(SUPPLIED DATA Opens)

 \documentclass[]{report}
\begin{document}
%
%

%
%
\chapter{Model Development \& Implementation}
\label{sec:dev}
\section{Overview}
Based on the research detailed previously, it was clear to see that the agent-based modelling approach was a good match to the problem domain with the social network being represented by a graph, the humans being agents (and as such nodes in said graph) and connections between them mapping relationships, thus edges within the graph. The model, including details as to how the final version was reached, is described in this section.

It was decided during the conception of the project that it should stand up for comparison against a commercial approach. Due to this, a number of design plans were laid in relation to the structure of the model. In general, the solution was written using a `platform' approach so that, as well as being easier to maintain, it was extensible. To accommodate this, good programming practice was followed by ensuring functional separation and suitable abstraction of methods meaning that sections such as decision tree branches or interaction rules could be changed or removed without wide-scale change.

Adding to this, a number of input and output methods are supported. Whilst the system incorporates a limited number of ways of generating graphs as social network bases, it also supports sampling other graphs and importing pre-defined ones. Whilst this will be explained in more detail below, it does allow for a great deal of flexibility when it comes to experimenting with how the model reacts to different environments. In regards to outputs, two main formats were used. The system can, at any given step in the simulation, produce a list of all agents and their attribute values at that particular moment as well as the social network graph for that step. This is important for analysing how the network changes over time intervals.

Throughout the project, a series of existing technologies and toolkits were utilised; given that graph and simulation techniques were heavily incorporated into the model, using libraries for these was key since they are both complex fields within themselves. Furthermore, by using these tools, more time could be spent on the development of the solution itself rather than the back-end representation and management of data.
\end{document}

(SUPPLIED DATA Closes)
(SUPPLIED DATA Opens)

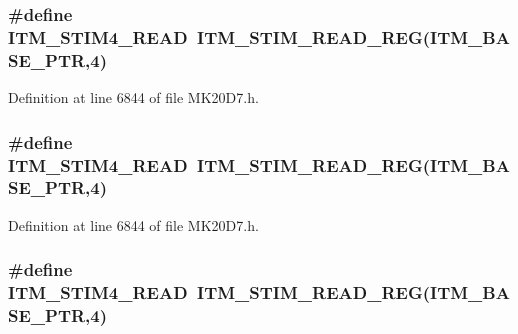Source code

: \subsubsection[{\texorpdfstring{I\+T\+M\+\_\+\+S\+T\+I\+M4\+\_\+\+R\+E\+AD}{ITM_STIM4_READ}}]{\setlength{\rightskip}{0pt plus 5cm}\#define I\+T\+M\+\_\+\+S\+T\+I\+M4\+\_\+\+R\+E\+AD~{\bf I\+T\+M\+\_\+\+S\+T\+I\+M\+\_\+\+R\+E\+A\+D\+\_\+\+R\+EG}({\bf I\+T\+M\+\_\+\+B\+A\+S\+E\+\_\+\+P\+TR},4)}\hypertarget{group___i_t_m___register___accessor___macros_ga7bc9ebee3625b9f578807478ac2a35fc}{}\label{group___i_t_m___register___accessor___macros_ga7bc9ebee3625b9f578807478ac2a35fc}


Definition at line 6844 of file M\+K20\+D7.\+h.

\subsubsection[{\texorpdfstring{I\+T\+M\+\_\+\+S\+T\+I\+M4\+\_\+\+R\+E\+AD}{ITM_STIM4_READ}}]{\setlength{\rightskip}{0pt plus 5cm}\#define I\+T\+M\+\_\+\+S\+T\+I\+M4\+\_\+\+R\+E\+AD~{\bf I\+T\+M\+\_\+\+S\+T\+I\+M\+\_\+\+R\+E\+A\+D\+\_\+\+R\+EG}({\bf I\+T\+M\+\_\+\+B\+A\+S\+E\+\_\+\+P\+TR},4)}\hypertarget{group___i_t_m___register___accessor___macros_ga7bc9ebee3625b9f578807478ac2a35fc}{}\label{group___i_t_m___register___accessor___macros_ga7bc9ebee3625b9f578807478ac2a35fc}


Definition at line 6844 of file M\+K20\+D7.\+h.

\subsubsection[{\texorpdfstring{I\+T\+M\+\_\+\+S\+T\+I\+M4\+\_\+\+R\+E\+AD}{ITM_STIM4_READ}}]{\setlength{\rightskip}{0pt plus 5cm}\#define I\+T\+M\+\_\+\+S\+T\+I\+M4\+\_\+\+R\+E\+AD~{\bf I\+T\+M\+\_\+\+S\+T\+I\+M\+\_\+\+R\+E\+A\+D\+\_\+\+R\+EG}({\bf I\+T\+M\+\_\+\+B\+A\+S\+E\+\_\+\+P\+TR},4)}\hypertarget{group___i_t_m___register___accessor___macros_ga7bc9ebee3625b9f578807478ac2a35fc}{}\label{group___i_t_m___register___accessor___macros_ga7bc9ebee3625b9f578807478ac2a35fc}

(SUPPLIED DATA Closes)

Copy out each line of the data that has the word "being" in it.

Based on the research detailed previously, it was clear to see that the agent-based modelling approach was a good match to the problem domain with the social network being represented by a graph, the humans being agents (and as such nodes in said graph) and connections between them mapping relationships, thus edges within the graph. The model, including details as to how the final version was reached, is described in this section.
It was decided during the conception of the project that it should stand up for comparison against a commercial approach. Due to this, a number of design plans were laid in relation to the structure of the model. In general, the solution was written using a `platform' approach so that, as well as being easier to maintain, it was extensible. To accommodate this, good programming practice was followed by ensuring functional separation and suitable abstraction of methods meaning that sections such as decision tree branches or interaction rules could be changed or removed without wide-scale change.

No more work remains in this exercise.